Friday, October 10

Re-Prioritising my Life

I was reading a thread on the IBO forum last night, and one of the sunshine coast girls was offloading about how everything seemed to fall to the wayside on this program. That once you take care of everyone else's needs along with eating right and exercising, there's just no time for...CLEANING! Well...she had got to the stage where enough was enough and she had to clean for a few days and put aside everything and everyone else, just so she could feel on top of things again.

I could really empathise with her...I too am experiencing the same dilemna. Since starting the program, some things I've let slip, and one of those is, you guessed it...housework! The other thing is my website (home selling) and general paperwork and households bills, budgeting, etc.

Normally, I would be so organised with these things and know exactly when bills were due, how much money there was for food and so on. But at the moment I'm not really too sure when some bills are due. I've been a bit slack in that department, whereas I usually have a reminder in my outlook to tell me when bills are due. They do get paid, though I got our phone bill the other day, and realised it was two months worth...oops! I really need to have one day to clean the house from top to bottom, and then one day to go through all the mail, and bills that have been piling up!

I also need to re-prioritise what's now important in my life now...because it's changed. My first priority is always Philomena, though I hate to admit...I've been neglecting her a little recently because I've been so caught up in myself and my health and fitness goals. The guilt is starting to rear its' ugly head...arghhhh...

I reach this point sometimes, and I know it's happening...when I start to live my life in the realm of imagination, and it starts to encroach upon my everyday reality. For me, it's a warning sign, because that means my head is in the clouds and my feet have left the ground...

Reality starts to take a back seat, and normal, everyday things begin to get ignored or put off (like keeping the kitchen clean, changing Phil's nappies a bit more regularly, folding the clothes & towels, making the beds, cleaning the toilet and bathroom, general tidying, etc).

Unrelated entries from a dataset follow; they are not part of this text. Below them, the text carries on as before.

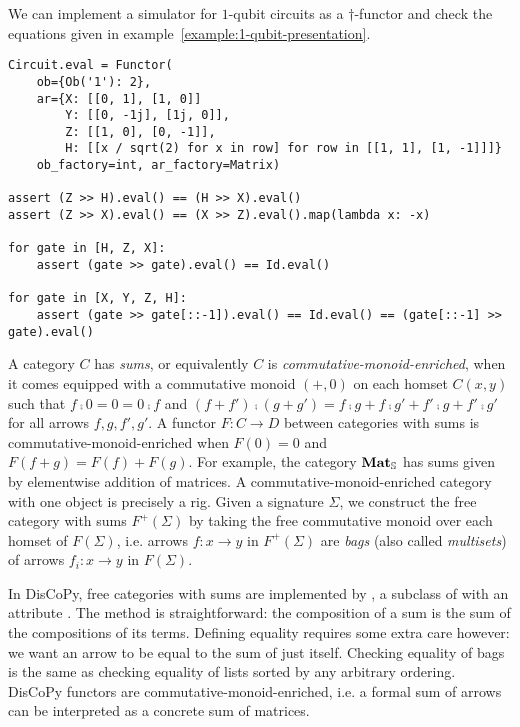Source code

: \begin{example}
We can implement a simulator for $1$-qubit circuits as a $\dagger$-functor and check the equations given in example~\ref{example:1-qubit-presentation}.

\begin{verbatim}
Circuit.eval = Functor(
    ob={Ob('1'): 2},
    ar={X: [[0, 1], [1, 0]]
        Y: [[0, -1j], [1j, 0]],
        Z: [[1, 0], [0, -1]],
        H: [[x / sqrt(2) for x in row] for row in [[1, 1], [1, -1]]]}
    ob_factory=int, ar_factory=Matrix)

assert (Z >> H).eval() == (H >> X).eval()
assert (Z >> X).eval() == (X >> Z).eval().map(lambda x: -x)

for gate in [H, Z, X]:
    assert (gate >> gate).eval() == Id.eval()

for gate in [X, Y, Z, H]:
    assert (gate >> gate[::-1]).eval() == Id.eval() == (gate[::-1] >> gate).eval()
\end{verbatim}
\end{example}

A category $C$ has \emph{sums}, or equivalently $C$ is \emph{commutative-monoid-enriched}, when it comes equipped with a commutative monoid $(+, 0)$ on each homset $C(x, y)$ such that $f \fcmp 0 = 0 = 0 \fcmp f$ and $(f + f') \fcmp (g + g') = f \fcmp g + f \fcmp g' + f' \fcmp g + f' \fcmp g'$ for all arrows $f, g, f', g'$.
A functor $F : C \to D$ between categories with sums is commutative-monoid-enriched when $F(0) = 0$ and $F(f + g) = F(f) + F(g)$.
For example, the category $\mathbf{Mat}_\S$ has sums given by elementwise addition of matrices.
A commutative-monoid-enriched category with one object is precisely a rig.
Given a signature $\Sigma$, we construct the free category with sums $F^+(\Sigma)$ by taking the free commutative monoid over each homset of $F(\Sigma)$, i.e. arrows $f : x \to y$ in $F^+(\Sigma)$ are \emph{bags} (also called \emph{multisets}) of arrows $f_i : x \to y$ in $F(\Sigma)$.

In DisCoPy, free categories with sums are implemented by , a subclass of  with an attribute .
The method  is straightforward: the composition of a sum is the sum of the compositions of its terms.
Defining equality requires some extra care however: we want an arrow to be equal to the sum of just itself.
Checking equality of bags is the same as checking equality of lists sorted by any arbitrary ordering.
DisCoPy functors are commutative-monoid-enriched, i.e. a formal sum of arrows can be interpreted as a concrete sum of matrices.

This week I have reached that point, and I need to re-prioritise and re-organise my life. Get back on track and do the simple things that will have a (negative) effect on other areas of my life if left to chance. And I need to get back to writing up a daily and weekly 'to-do' list, so that the 'other stuff' in my life doesn't overwhelm me, and my husband doesn't decide to leave me because I've been a neglectful, lazy, selfish wife and mother! I've been putting off what I know I need to do all week...
procrastination is definitely one of my weaknesses.

On the health front though...it's all great!

Tomorrow sees my weekly weigh-in for the end of week 11, which means the INBA titles are next weekend, and I am so looking forward to meeting Sue and Carolyn and other members of IBO. It will also be great to see what standards I can aspire toward...a great motivator!

Ciao for now...here's hoping that my feet touch the ground very soon...Kerry :)

1 comments:

Fifi said...

Oh dear I left a comment and didn't like it so I deleted it. Then it dobbed me in and said I'd deleted my post!

Haha..oh well I was going to say "welcome to my world".

Same thing happened to me 6 weeks ago so you did pretty well up to now.

All will be well but it does sucketh majorly in the meantime.